The new Driving Back to Work grant program will make the Mandatory Entry-Level Training (MELT) required to earn a Class 1 commercial licence more affordable. The new Experience and Equivalency program will reduce the time it takes for Class 3 drivers to upgrade to a Class 1 licence. These changes do not affect the high training and safety standards required by MELT in order to keep Alberta’s roads safe.

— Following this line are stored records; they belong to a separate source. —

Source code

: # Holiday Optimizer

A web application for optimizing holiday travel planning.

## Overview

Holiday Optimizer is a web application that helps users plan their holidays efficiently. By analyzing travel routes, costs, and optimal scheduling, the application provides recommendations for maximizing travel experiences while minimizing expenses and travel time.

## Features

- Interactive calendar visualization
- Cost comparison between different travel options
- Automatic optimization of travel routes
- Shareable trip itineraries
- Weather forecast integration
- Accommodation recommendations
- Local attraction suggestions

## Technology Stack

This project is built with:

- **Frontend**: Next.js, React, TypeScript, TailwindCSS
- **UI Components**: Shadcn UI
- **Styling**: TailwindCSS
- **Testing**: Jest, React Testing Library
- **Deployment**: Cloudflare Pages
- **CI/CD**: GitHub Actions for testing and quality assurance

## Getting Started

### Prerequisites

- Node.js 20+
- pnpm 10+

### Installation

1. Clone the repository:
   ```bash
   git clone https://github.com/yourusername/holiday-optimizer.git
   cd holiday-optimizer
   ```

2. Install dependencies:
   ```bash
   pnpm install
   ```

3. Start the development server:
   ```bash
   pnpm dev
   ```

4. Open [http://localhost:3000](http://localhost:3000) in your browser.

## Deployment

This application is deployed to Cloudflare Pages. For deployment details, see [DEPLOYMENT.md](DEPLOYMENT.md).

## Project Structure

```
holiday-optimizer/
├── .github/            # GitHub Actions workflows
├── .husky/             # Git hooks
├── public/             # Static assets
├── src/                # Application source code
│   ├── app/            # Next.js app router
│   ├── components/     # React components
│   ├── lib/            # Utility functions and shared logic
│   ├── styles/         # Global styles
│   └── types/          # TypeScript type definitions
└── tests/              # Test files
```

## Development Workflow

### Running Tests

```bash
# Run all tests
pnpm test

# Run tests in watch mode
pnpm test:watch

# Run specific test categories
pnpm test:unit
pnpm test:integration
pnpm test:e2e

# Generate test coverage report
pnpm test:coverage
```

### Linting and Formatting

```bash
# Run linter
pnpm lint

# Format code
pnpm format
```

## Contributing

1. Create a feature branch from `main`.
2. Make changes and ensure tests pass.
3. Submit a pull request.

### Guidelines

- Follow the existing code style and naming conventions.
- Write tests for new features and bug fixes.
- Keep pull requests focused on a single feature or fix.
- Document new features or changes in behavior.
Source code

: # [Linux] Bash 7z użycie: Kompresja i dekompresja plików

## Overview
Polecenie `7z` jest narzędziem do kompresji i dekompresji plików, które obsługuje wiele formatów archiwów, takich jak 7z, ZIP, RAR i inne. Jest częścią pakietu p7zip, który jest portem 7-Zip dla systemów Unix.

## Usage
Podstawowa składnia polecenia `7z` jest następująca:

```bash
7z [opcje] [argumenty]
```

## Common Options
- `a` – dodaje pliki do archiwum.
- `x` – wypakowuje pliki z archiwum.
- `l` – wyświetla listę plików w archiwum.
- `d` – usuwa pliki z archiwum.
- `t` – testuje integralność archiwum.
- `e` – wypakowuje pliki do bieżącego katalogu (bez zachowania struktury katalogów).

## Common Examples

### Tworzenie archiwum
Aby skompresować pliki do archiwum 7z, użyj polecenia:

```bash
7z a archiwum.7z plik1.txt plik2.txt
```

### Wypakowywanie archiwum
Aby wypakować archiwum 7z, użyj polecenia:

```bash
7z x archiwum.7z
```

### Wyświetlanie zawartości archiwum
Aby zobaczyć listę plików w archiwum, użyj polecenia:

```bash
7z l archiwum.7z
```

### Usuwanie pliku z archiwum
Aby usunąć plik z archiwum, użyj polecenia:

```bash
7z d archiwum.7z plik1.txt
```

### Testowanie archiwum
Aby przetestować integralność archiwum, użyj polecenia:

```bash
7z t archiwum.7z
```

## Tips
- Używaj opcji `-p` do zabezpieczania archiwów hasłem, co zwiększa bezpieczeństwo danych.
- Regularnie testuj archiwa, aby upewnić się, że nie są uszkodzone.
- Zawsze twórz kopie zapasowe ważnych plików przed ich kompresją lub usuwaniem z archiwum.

“Farmers, foresters, roughnecks and truckers made it clear that cost is the major barrier to hiring Albertans. Providing better paths to earn a Class 1 licence will help deal with a shortage of truckers, getting our goods to market safely. These programs are designed to put Albertans back to work today to build our economy tomorrow.” Ric McIver, Minister of Transportation
“Creating good-paying jobs for Albertans has never been more important. Providing hundreds of unemployed Albertans with financial support so they can train to get behind the wheel safely, and recognizing safe drivers’ experience, will create jobs now and in the future and will ensure that critical supplies continue to flow across our province.” Doug Schweitzer, Minister of Jobs, Economy, and Innovation
“These programs break down costly barriers for unemployed Albertans to gain the skills needed to help address labour shortages in the trucking industry and gets Albertans back to work. By doing so, it also helps to broadly support Alberta’s economic recovery, as trucking connects businesses and communities with the goods they need to succeed.” Jason Copping, Minister of Labour and Immigration
“Assisting with training costs for entry-level commercial drivers and specific programs to upskill and promote experienced commercial drivers will help put Albertans back to work while ensuring essential supply chains remain resilient. This grant will ensure that the new transportation workforce is trained by professional road and safety experts while we continue to address the issue of driver shortages and support Alberta’s economic recovery and diversification. The Alberta Motor Transport Association will continue to advocate for new ways to meet the demands of a more sophisticated and data-driven global supply chain while ensuring the utmost in safety training.” Chris Nash, president, Alberta Motor Transport Association
The $3-million Driving Back to Work grant program will cover up to 90 per cent of the cost of the MELT program for 300 unemployed Albertans to earn a Class 1 commercial truck driver licence.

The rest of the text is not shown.